After a year-long journalism fellowship at Stanford University, Elder went to work at the San Jose Mercury News under publisher Tony Ridder and editor Larry Jinks, who were also alumni of the Miami Herald.
At the Mercury News, Elder rose through the ranks to the role of editorial page editor. His columns and editorials warned against the fast-paced development of Silicon Valley in the 80s and 90s, calling for thoughtful growth. Colleagues said Elder wasn’t writing stories about the massive growth San Jose was experiencing – “he was a part of it,” going to public discussions, sitting in at city council meetings and poring over proposed blueprints.

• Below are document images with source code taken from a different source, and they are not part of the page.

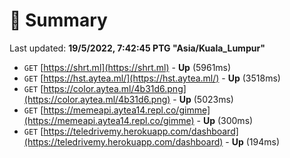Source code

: # 📖 Summary
Last updated: **19/5/2022, 7:42:45 PTG "Asia/Kuala_Lumpur"**

- `GET` [https://shrt.ml](https://shrt.ml) - **Up** (5961ms)
- `GET` [https://hst.aytea.ml/](https://hst.aytea.ml/) - **Up** (3518ms)
- `GET` [https://color.aytea.ml/4b31d6.png](https://color.aytea.ml/4b31d6.png) - **Up** (5023ms)
- `GET` [https://memeapi.aytea14.repl.co/gimme](https://memeapi.aytea14.repl.co/gimme) - **Up** (300ms)
- `GET` [https://teledrivemy.herokuapp.com/dashboard](https://teledrivemy.herokuapp.com/dashboard) - **Up** (194ms)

“When Rob was still in the fellowship, I spent some time talking to him and then I had him working on assignments as a reporter that were designed to kind of deal with major problems in the area,” Jinks said in an interview. “I was so impressed with the way he handled all of that that I was satisfied he could do a good job of running the editorial page.”
Though it was his adopted home, Mercury News editorial page editor Barbara Marshman said San Jose became a part of Elder, and he a part of the city. For him, Marshman said it was one big small town.
Marshman was hired by Elder as part of an overhaul of the editorial page to better reflect the diverse views of a changing community. At one point he had 13 editorial writers, all from various backgrounds. But Elder didn’t just rely on his writers to lead the conversation in San Jose; he also encouraged readers to write letters to the editor and pen their own counterarguments to columns published in his pages.
Elder sponsored a swanky dinner at a winery for readers who wrote the best letters to the editor, known as the Silver Pen Award, to show his appreciation for their insight. Despite disagreements, Elder’s colleagues say he was always willing to meet and talk to someone about their perspective.
“A lesson I learned from Rob is that when people disagree with you, the important thing to do is to get in touch with them, sit down with them and hear them out,” Marshman said. “You may never change their mind, but you must make even your most vociferous critics feel heard.”
Elder cemented himself in the San Jose community, said Tom McEnery, the city’s mayor in the 1980s. McEnery said he must have gone on about two dozen walks around the city with Elder talking about San Jose’s preeminent issues.
“Elder, it’s accurate to say, was on the cutting edge of making sure that a sensitive type of growth was affected to rebuild downtown San Jose,” McEnery said. reason Jeff Elder is a Business Insider reporter today.
Rob Elder is survived by his wife Jacquelynn Baas; two sons, Mark and Jeff Elder from his first marriage to Elizabeth Sherman; four grandchildren: Toby, Violet, Brooks and Ashton; a brother, Randy Elder; and sister, Marilla Arguelles. Friends can donate in his memory to the nonprofit Redwood Coast Medical Service.